台湾の参加型予算
集まっての話し合いはこれまでも行なってきたが、住民集会なども形式的なものになることが多く、結局「話しているだけでは何も始まらない」というのが皆の結論だった。
それが「住民に予算の使い方を決める権利がある」という参加型予算が実現したことで、こうした問題を解決できるようになった。ブラジルのポルト・アレグレで始まった市民参加型予算は、当初は代議制の不足を補うのが目的だった。市民のニーズにより近い形でリソースを再分配し、弱者をケアしようというものである。
参加型予算は海外では30年にわたって行われており、台湾では2014年の台北市長選挙の際に、候補者の柯文哲と連勝文が政見として打ち出した。今日、台湾では主に二つのモデルで行われている。

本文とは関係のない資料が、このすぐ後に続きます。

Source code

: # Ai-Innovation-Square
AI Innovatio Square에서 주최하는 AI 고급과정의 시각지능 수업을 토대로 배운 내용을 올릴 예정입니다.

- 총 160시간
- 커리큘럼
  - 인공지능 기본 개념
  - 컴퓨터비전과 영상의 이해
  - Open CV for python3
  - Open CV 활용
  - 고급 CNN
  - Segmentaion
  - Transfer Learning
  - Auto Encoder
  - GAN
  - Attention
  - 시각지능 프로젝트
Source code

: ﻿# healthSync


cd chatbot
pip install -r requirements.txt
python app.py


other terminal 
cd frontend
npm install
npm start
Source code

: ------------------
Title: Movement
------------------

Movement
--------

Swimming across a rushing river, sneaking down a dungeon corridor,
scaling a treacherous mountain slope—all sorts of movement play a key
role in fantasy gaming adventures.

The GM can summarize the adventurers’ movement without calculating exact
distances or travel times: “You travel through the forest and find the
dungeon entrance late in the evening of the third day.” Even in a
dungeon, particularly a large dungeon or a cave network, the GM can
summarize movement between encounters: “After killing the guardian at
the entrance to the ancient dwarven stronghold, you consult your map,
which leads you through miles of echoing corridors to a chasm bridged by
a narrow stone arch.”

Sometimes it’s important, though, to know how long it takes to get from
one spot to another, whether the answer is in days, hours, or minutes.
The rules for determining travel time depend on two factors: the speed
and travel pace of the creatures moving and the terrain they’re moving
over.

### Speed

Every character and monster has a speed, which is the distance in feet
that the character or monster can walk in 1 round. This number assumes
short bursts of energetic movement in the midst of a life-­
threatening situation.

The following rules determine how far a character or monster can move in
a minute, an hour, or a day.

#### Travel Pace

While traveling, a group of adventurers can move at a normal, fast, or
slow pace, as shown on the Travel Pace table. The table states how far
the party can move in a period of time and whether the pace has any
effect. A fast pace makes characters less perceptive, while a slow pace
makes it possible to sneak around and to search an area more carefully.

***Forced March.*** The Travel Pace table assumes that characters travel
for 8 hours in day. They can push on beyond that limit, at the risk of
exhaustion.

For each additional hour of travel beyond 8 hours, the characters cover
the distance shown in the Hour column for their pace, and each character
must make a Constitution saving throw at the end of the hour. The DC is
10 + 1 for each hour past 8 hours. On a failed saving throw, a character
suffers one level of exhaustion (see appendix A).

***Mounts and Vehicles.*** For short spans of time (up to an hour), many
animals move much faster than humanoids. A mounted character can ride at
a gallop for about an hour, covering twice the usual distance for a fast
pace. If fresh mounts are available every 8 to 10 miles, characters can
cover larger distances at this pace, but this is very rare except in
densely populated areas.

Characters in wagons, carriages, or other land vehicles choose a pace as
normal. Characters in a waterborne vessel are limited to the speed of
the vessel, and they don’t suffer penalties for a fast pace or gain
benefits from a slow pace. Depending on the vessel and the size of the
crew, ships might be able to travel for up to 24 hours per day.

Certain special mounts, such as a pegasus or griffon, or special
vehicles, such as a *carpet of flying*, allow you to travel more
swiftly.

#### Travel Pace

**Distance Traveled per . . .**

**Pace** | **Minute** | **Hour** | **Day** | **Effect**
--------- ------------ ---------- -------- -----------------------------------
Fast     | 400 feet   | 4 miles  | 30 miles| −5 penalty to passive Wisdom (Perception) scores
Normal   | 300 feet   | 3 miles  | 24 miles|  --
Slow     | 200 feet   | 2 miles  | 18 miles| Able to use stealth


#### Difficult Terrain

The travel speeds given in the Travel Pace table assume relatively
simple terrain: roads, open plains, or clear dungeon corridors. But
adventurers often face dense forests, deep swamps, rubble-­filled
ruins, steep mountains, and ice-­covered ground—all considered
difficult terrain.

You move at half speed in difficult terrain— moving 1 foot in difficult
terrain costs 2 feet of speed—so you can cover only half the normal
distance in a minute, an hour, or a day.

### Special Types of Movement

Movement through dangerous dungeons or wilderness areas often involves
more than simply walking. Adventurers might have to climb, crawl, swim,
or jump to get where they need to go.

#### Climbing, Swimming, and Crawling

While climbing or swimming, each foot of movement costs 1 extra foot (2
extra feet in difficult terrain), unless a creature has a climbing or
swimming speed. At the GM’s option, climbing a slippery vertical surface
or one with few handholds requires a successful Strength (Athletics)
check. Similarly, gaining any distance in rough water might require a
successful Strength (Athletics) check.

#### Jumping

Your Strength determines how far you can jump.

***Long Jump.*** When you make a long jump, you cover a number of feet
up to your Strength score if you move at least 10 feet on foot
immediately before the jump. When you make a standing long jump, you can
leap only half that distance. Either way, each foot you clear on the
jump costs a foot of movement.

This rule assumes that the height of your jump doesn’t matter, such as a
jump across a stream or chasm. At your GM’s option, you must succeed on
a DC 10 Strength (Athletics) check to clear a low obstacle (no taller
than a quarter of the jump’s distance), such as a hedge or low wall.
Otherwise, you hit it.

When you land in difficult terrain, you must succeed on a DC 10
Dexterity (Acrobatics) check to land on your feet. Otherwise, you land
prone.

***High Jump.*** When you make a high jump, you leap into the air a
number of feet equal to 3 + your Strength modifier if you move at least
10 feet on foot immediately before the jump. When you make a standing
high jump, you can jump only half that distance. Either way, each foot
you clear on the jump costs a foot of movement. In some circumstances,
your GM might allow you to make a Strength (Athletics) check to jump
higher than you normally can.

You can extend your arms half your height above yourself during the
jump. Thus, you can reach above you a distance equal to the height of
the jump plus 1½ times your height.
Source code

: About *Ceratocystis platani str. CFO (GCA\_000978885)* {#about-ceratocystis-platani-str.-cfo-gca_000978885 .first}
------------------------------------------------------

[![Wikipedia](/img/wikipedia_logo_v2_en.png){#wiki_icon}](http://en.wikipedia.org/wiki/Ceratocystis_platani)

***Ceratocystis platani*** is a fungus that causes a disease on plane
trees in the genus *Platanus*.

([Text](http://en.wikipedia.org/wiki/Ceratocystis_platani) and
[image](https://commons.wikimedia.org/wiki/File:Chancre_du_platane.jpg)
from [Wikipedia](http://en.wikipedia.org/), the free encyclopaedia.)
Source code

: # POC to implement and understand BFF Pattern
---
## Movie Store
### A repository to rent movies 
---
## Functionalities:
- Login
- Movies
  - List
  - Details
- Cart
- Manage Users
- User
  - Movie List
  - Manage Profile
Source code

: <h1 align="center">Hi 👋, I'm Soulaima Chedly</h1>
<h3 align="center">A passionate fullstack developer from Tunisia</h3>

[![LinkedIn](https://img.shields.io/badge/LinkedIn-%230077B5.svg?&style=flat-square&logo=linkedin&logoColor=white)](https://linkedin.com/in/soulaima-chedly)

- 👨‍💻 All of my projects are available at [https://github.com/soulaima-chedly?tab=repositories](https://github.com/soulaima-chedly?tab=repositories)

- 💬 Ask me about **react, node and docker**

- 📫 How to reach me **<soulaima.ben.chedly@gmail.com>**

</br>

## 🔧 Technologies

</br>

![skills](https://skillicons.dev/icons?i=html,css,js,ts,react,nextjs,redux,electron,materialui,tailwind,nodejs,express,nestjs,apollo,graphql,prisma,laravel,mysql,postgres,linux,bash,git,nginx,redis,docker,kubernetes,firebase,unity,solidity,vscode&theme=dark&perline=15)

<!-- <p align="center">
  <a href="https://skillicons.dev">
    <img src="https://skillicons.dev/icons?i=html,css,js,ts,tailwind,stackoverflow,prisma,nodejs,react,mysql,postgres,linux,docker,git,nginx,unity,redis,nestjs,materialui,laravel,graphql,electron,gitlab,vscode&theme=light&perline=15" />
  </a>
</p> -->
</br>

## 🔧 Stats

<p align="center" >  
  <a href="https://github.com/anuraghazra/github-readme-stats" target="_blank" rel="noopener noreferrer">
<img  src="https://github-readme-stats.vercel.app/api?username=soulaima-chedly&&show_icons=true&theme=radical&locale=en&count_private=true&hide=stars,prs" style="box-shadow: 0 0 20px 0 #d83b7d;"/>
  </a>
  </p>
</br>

一つは行政部門が中心となり、首長が予算の一部を拠出して計画として推進するもの。現在自治体では台北市、台中市、桃園市などで行われており、中央では文化部(文化省)「社造2.0」などがある。もう一つは地方の議員が中心となり、議員に配分された枠予算を拠出するというものだ。米国シカゴと同様の方法であるため、シカゴモデルとも呼ばれる。
台湾の参加型予算は百花斉放の状態で、背景も方法も成果もさまざまだ。桃園市で推進された「東南アジア移住労働者のレジャー」をテーマとした計画では各国出身の労働者を集めて討論するという方法を採り、世界的にも注目された。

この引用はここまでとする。